Em 1866, a Garland impõe-se como agente de navegação, ao ter conseguido o feito irrepetível de ter os 20 principais armadores do Porto de Liverpool a assinar uma carta que colocava a Garland com o exclusivo do agenciamento das suas mercadorias. “Não foi logo um bom negócio. Nos primeiros 20 anos não veio um único navio a Portugal”, sorri Bruce Dawson. E o primeiro que veio, começou por expulsar o Dawson que lhe subiu a bordo. “Era o meu bisavô. Queriam expulsá-lo, nunca tinham ouvido falar da Garland. Mas ele foi buscar a carta assinada há 20 anos e eles disseram: ‘Está assinado, está assinado’. Naquele tempo, um compromisso tinha, de facto, valor”, relata o presidente. 

Foi na Segunda Guerra Mundial que a empresa começou a ganhar força na sua componente de transitário marítimo e ferroviário. Em 1939 Portugal era um país neutro, a Garland Laidley (era assim que se chamava na altura) representou em Portugal os interesses do Ministério da Marinha britânico e do Secretariado Naval Americano, sendo também a representante oficial do ministério britânico do Abastecimento e Agricultura e da secretaria de Estado suíça dos Transportes. Resultado: mais de 200 despachantes a trabalhar para dar seguimento a toda a carga. “Portugal era um hub, recebia cargas de todo o lado”, comenta Peter Dawson.

É a localização privilegiada de Portugal que alimenta o optimismo. “Um dos maiores bens que Portugal tem é a sua Costa Atlântica. Coloca-o mais perto da Europa do Norte e da Africa, dos Estados Unidos e da América do Sul”, recorda. Mas a experiência tem-lhe mostrado que o que poderia ser uma vantagem também pode ser “uma tragédia”. “O tempo que se perdeu com Sines foi uma tragédia.

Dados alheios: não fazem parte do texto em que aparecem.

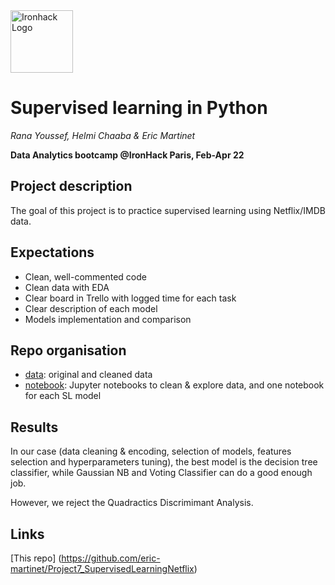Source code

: <img src="https://bit.ly/2VnXWr2" alt="Ironhack Logo" width="100"/>

# Supervised learning in Python
*Rana Youssef, Helmi Chaaba & Eric Martinet*

**Data Analytics bootcamp @IronHack Paris, Feb-Apr 22**

## Project description

The goal of this project is to practice supervised learning using Netflix/IMDB data.

## Expectations
- Clean, well-commented code
- Clean data with EDA
- Clear board in Trello with logged time for each task
- Clear description of each model
- Models implementation and comparison

## Repo organisation
- [data](./data): original and cleaned data
- [notebook](./notebook): Jupyter notebooks to clean & explore data, and one notebook for each SL model


## Results
In our case (data cleaning & encoding, selection of models, features selection and hyperparameters tuning), the best model is the decision tree classifier, while Gaussian NB and Voting Classifier can do a good enough job.

However, we reject the Quadractics Discrimimant Analysis.

## Links
[This repo] (https://github.com/eric-martinet/Project7_SupervisedLearningNetflix)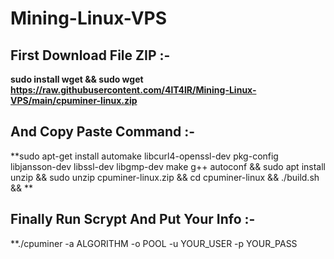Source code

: # Mining-Linux-VPS
 
## First Download File ZIP :-
 
**sudo install wget && sudo wget https://raw.githubusercontent.com/4lT4lR/Mining-Linux-VPS/main/cpuminer-linux.zip**
 
## And Copy Paste Command :-
 
**sudo apt-get install automake libcurl4-openssl-dev pkg-config libjansson-dev libssl-dev libgmp-dev make g++ autoconf && sudo apt install unzip && sudo unzip cpuminer-linux.zip && cd cpuminer-linux && ./build.sh && 
**
  
## Finally Run Scrypt And Put Your Info :-
 
**./cpuminer -a ALGORITHM -o POOL -u YOUR_USER -p YOUR_PASS
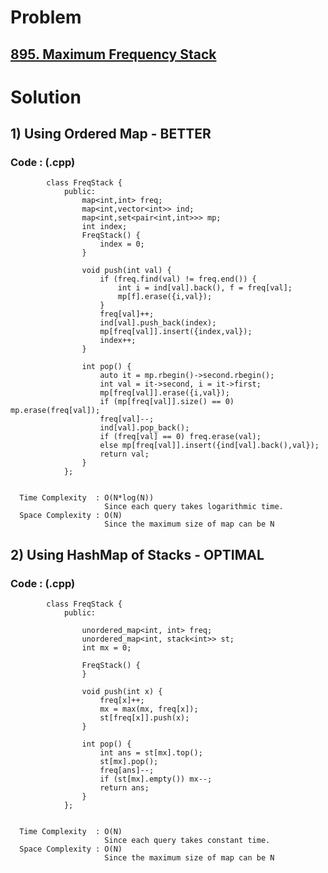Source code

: # Problem

## [895. Maximum Frequency Stack](https://leetcode.com/problems/maximum-frequency-stack/)


# Solution 

## 1) Using Ordered Map - BETTER

     
      
      
   ### Code : (.cpp)
            
            class FreqStack {
                public:
                    map<int,int> freq;
                    map<int,vector<int>> ind;
                    map<int,set<pair<int,int>>> mp;
                    int index;
                    FreqStack() {
                        index = 0;
                    }

                    void push(int val) {
                        if (freq.find(val) != freq.end()) {
                            int i = ind[val].back(), f = freq[val];
                            mp[f].erase({i,val});
                        }
                        freq[val]++;
                        ind[val].push_back(index);
                        mp[freq[val]].insert({index,val});
                        index++;
                    }

                    int pop() {
                        auto it = mp.rbegin()->second.rbegin();
                        int val = it->second, i = it->first;
                        mp[freq[val]].erase({i,val});
                        if (mp[freq[val]].size() == 0) mp.erase(freq[val]);
                        freq[val]--;
                        ind[val].pop_back();
                        if (freq[val] == 0) freq.erase(val);
                        else mp[freq[val]].insert({ind[val].back(),val});
                        return val;
                    }
                };

 
      Time Complexity  : O(N*log(N)) 
                         Since each query takes logarithmic time.
      Space Complexity : O(N)
                         Since the maximum size of map can be N




## 2) Using HashMap of Stacks - OPTIMAL

     
      
      
   ### Code : (.cpp)
    
            class FreqStack {
                public:

                    unordered_map<int, int> freq;
                    unordered_map<int, stack<int>> st;
                    int mx = 0;

                    FreqStack() {
                    }

                    void push(int x) {
                        freq[x]++;
                        mx = max(mx, freq[x]);
                        st[freq[x]].push(x);
                    }

                    int pop() {
                        int ans = st[mx].top();
                        st[mx].pop();
                        freq[ans]--;
                        if (st[mx].empty()) mx--;
                        return ans;
                    }
                };
            
 
      Time Complexity  : O(N) 
                         Since each query takes constant time.
      Space Complexity : O(N)
                         Since the maximum size of map can be N
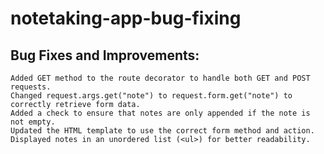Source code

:# notetaking-app-bug-fixing

## Bug Fixes and Improvements:

	Added GET method to the route decorator to handle both GET and POST requests.
	Changed request.args.get("note") to request.form.get("note") to correctly retrieve form data.
	Added a check to ensure that notes are only appended if the note is not empty.
	Updated the HTML template to use the correct form method and action.
	Displayed notes in an unordered list (<ul>) for better readability.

Demorou mais de 30 anos a começar a trazer contentores para aquele porto! Entretanto, perdemos a oportunidade para Barcelona e Algeciras”, acusa. 

O caso do Porto de Lisboa e do conflito entre operadores e estivadores também lhe tirou o sossego. No primeiro ciclo de greves, perderam uma linha que nunca mais voltou. No último, tiveram uma linha suspensa e muitas outras ameaças de desistência. Este primeiro semestre deverá levar a impactos negativos da facturação da Garland, na componente de navegação, em cerca de 20%. 

“Este foi um ano difícil, com desafios. Mas crise, crise, deve ter sido a que se viveu no tempo da transição da Monarquia para a República”, afirma o presidente da empresa. “Quantas crises houve desde 1776?”, questiona, para relativizar os receios com os problemas que cada geração de Garlands e de Dawsons teve de enfrentar. 

Agora, é a vitória do “Brexit” que lhe trouxe maiores surpresas. “Parece que o Reino Unido vai ter de ceder num dos seus dois objectivos de saída da União Europeia. Ou cede na liberdade do comércio entre o Reino Unido e a União Europeia ou cede no objectivo de travar a livre circulação de imigrantes. Ter os dois não me parece viável”, estima Bruce Dawson. Sobre o impacto directo na Garland diz que, ainda assim, não será muito significativo. 

Depois de anos sucessivos a crescer a dois dígitos, o ano de 2016 deverá fechar com um desempenho mais modesto mas positivo. A Garland especializou-se na carga contentorizada a granel e, na área da logística, são os serviços integrados de gestão de stocks, distribuição, e etiquetagem que lhe traz mais-valia. Uma das áreas fortes e distintivas do grupo é a secção de “pendurados” — a roupa que está em cabides dentro de um contentor.